Streik geplant: Charité wird lahmgelegt

Die Gewerkschaft Ver.di fordert mehr Personal in den Kliniken der Charité. Weil die Arbeitgeber bisher darauf nicht reagiert haben, soll am Montag gestreikt werden.

Das Wahrzeichen der Charité: Ihr Bettenhaus in Mitte. Bild: dpa

Nach drei Jahren könnte es am kommenden Montag wieder zu einem Streik an der Charité kommen: Um eine bessere Personalausstattung durchzusetzen, will die Gewerkschaft Ver.di rund 10.000 MitarbeiterInnen der Kliniken zur Arbeitsniederlegung aufrufen – darunter Krankenschwestern, Pfleger, Labormitarbeiter, Verwaltungsangestellte und Ärzte. Die Charité könnte jetzt noch in die Schlichtung gehen, so Gewerkschaftssekretär Kalle Kunkel. „Dann wären wir vorerst an die Friedenspflicht gebunden.“ Am Dienstag blieb unklar, ob die Charité diesen Schritt plant. Ihr Sprecher Uwe Dolderer erklärte auf Anfrage lediglich: „Wir sind in Verhandlungen und gehen weiterhin davon aus, dass wir eine Verständigung in diesem komplexen Sachverhalt erreichen werden.“

Die Charité ist einer der größten Arbeitgeber Berlins und hat insgesamt 13.200 Mitarbeiter. Dazu zählen auch viele Wissenschaftler, die Ver.di nicht zum Streik aufruft. Dass die Arbeitsbelastung in den Kliniken steigt, ist in den Jahresberichten nachzulesen: 2006 arbeiteten etwa noch 2.554 Vollkräfte in der Krankenpflege, 2012 waren es nur noch 2.475. Gleichzeitig müssen mehr Menschen betreut werden, die Zahl der stationären Fälle nimmt kontinuierlich zu: 2006 wurden 127.429 an der Charité stationär behandelt, 2012 waren es bereits 140.706. Allerdings blieben die Patienten 2012 im Schnitt einen Tag kürzer in den Kliniken als 2006.

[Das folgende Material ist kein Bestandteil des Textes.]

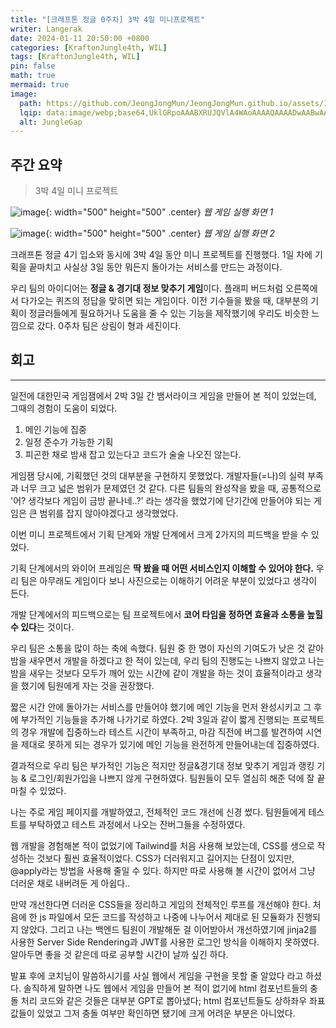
 ```yaml
---
title: "[크래프톤 정글 0주차] 3박 4일 미니프로젝트"
writer: Langerak
date: 2024-01-11 20:50:00 +0800
categories: [KraftonJungle4th, WIL]
tags: [KraftonJungle4th, WIL]
pin: false
math: true
mermaid: true
image:
  path: https://github.com/JeongJongMun/JeongJongMun.github.io/assets/101979073/ad006688-a835-42e2-9fb6-92b43398badd
  lqip: data:image/webp;base64,UklGRpoAAABXRUJQVlA4WAoAAAAQAAAADwAABwAAQUxQSDIAAAARL0AmbZurmr57yyIiqE8oiG0bejIYEQTgqiDA9vqnsUSI6H+oAERp2HZ65qP/VIAWAFZQOCBCAAAA8AEAnQEqEAAIAAVAfCWkAALp8sF8rgRgAP7o9FDvMCkMde9PK7euH5M1m6VWoDXf2FkP3BqV0ZYbO6NA/VFIAAAA
  alt: JungleGap
---
```


## 주간 요약
> 3박 4일 미니 프로젝트

![image](https://github.com/JeongJongMun/JeongJongMun.github.io/assets/101979073/b2e0ca4f-815a-409c-9aff-28d2190b101e){: width="500" height="500" .center}
_웹 게임 실행 화면 1_

![image](https://github.com/JeongJongMun/JeongJongMun.github.io/assets/101979073/876152d9-3a8b-442a-9010-a8426b30085e){: width="500" height="500" .center}
_웹 게임 실행 화면 2_

크래프톤 정글 4기 입소와 동시에 3박 4일 동안 미니 프로젝트를 진행했다. 1일 차에 기획을 끝마치고 사실상 3일 동안 뭐든지 돌아가는 서비스를 만드는 과정이다.

우리 팀의 아이디어는 **정글 & 경기대 정보 맞추기 게임**이다. 플래피 버드처럼 오른쪽에서 다가오는 퀴즈의 정답을 맞히면 되는 게임이다. 이전 기수들을 봤을 때, 대부분의 기획이 정글러들에게 필요하거나 도움을 줄 수 있는 기능을 제작했기에 우리도 비슷한 느낌으로 갔다. 0주차 팀은 상림이 형과 세진이다.

## 회고
---
일전에 대한민국 게임잼에서 2박 3일 간 뱀서라이크 게임을 만들어 본 적이 있었는데, 그때의 경험이 도움이 되었다.

1.  메인 기능에 집중
2.  일정 준수가 가능한 기획
3.  피곤한 채로 밤새 잡고 있는다고 코드가 술술 나오진 않는다.

게임잼 당시에, 기획했던 것의 대부분을 구현하지 못했었다. 개발자들(=나)의 실력 부족과 너무 크고 넓은 범위가 문제였던 것 같다. 다른 팀들의 완성작을 봤을 때, 공통적으로 '어? 생각보다 게임이 금방 끝나네..?' 라는 생각을 했었기에 단기간에 만들어야 되는 게임은 큰 범위를 잡지 않아야겠다고 생각했었다.

이번 미니 프로젝트에서 기획 단계와 개발 단계에서 크게 2가지의 피드백을 받을 수 있었다.

기획 단계에서의 와이어 프레임은 **딱 봤을 때 어떤 서비스인지 이해할 수 있어야 한다.** 우리 팀은 아무래도 게임이다 보니 사진으로는 이해하기 어려운 부분이 있었다고 생각이 든다.

개발 단계에서의 피드백으로는 팀 프로젝트에서 **코어 타임을 정하면 효율과 소통을 높힐 수 있다**는 것이다.

우리 팀은 소통을 많이 하는 축에 속했다. 팀원 중 한 명이 자신의 기여도가 낮은 것 같아 밤을 새우면서 개발을 하겠다고 한 적이 있는데, 우리 팀의 진행도는 나쁘지 않았고 나는 밤을 새우는 것보다 모두가 깨어 있는 시간에 같이 개발을 하는 것이 효율적이라고 생각을 했기에 팀원에게 자는 것을 권장했다.

짧은 시간 안에 돌아가는 서비스를 만들어야 했기에 메인 기능을 먼저 완성시키고 그 후에 부가적인 기능들을 추가해 나가기로 하였다. 2박 3일과 같이 짧게 진행되는 프로젝트의 경우 개발에 집중하느라 테스트 시간이 부족하고, 마감 직전에 버그를 발견하여 시연을 제대로 못하게 되는 경우가 있기에 메인 기능을 완전하게 만들어내는데 집중하였다.

결과적으로 우리 팀은 부가적인 기능은 적지만 정글&경기대 정보 맞추기 게임과 랭킹 기능 & 로그인/회원가입을 나쁘지 않게 구현하였다. 팀원들이 모두 열심히 해준 덕에 잘 끝마칠 수 있었다.

나는 주로 게임 페이지를 개발하였고, 전체적인 코드 개선에 신경 썼다. 팀원들에게 테스트를 부탁하였고 테스트 과정에서 나오는 잔버그들을 수정하였다.

웹 개발을 경험해본 적이 없었기에 Tailwind를 처음 사용해 보았는데, CSS를 생으로 작성하는 것보다 훨씬 효율적이었다. CSS가 더러워지고 길어지는 단점이 있지만, @apply라는 방법을 사용해 줄일 수 있다. 하지만 따로 사용해 볼 시간이 없어서 그냥 더러운 채로 내버려둔 게 아쉽다..

만약 개선한다면 더러운 CSS들을 정리하고 게임의 전체적인 루프를 개선해야 한다. 처음에 한 js 파일에서 모든 코드를 작성하고 나중에 나누어서 제대로 된 모듈화가 진행되지 않았다. 그리고 나는 백엔드 팀원이 개발해둔 걸 이어받아서 개선하였기에 jinja2를 사용한 Server Side Rendering과 JWT를 사용한 로그인 방식을 이해하지 못하였다. 알아두면 좋을 것 같은데 따로 공부할 시간이 날까 싶긴 하다.

발표 후에 코치님이 말씀하시기를 사실 웹에서 게임을 구현을 못할 줄 알았다 라고 하셨다. 솔직하게 말하면 나도 웹에서 게임을 만들어 본 적이 없기에 html 컴포넌트들의 충돌 처리 코드와 같은 것들은 대부분 GPT로 뽑아냈다; html 컴포넌트들도 상하좌우 좌표값들이 있었고 그저 충돌 여부만 확인하면 됐기에 크게 어려운 부분은 아니었다.
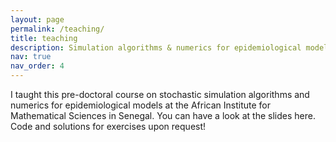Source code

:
 ```yaml
---
layout: page
permalink: /teaching/
title: teaching
description: Simulation algorithms & numerics for epidemiological models
nav: true
nav_order: 4
---
```


I taught this pre-doctoral course on stochastic simulation algorithms and numerics for epidemiological models at the African Institute for Mathematical Sciences in Senegal.
You can have a look at the slides here.
Code and solutions for exercises upon request!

„Immer mehr Kolleginnen und Kollegen kommen an ihre Belastungsgrenze“, sagt Kunkel. Auf einer normalen Station müsse sich eine Pflegekraft um zehn bis zwölf Patienten kümmern. Fachlich angemessen seien aus Sicht von Ver.di fünf Patienten pro Pfleger, so Kunkel. „Die Kollegen befinden sich ständig in einem Dilemma“, berichtet auch der Gesamtpersonalratsvorsitzende der Charité, Carsten Becker. „Wenn sie alleine Nachtdienst haben und drei Patienten klingeln – was sollen sie dann tun?“ Viele machten auch Überstunden, die sie dann vor sich herschöben, so Becker.

Ver.di verhandelt seit Sommer mit der Charité über mehr Personal vor allem im Pflegebereich. „Bislang hat der Arbeitgeber kein ernstzunehmendes Angebot vorgelegt“, sagt Kunkel. Deshalb leite die Gewerkschaft nun die nächsten Schritte ein.

Zuletzt war es an der Charité im Mai 2011 wegen Forderungen nach höheren Gehältern zu einem Streik gekommen. Viele Operationen wurden verschoben, nur Notfälle wurden behandelt. Feuerwehr und Rettungsdienste bekamen die Ansage, andere Kliniken anzufahren. Damals gab es zudem eine Notdienst-Vereinbarung zwischen den Tarifparteien, an die sich Ver.di auch jetzt wieder halten will. Die Gewerkschaft teilt der Charité demnach drei bis sechs Tage vor dem Streik mit, auf welcher Station wie stark gestreikt wird, sodass sich die Kliniken darauf einstellen können.

Die Leitung des Klinikkonzerns hat gerade mit einer anderen Schadensbegrenzung zu tun: Vergangenen Woche war bekannt geworden, dass die Charité Fördermittel in Millionenhöhe parkt. Sollte das zutreffen, will die Helmholtz-Gemeinschaft laut Tagesspiegel den Finanzfluss für das gemeinsam mit der Charité betriebene Berliner Institut für Gesundheitsforschung (BIG) stoppen.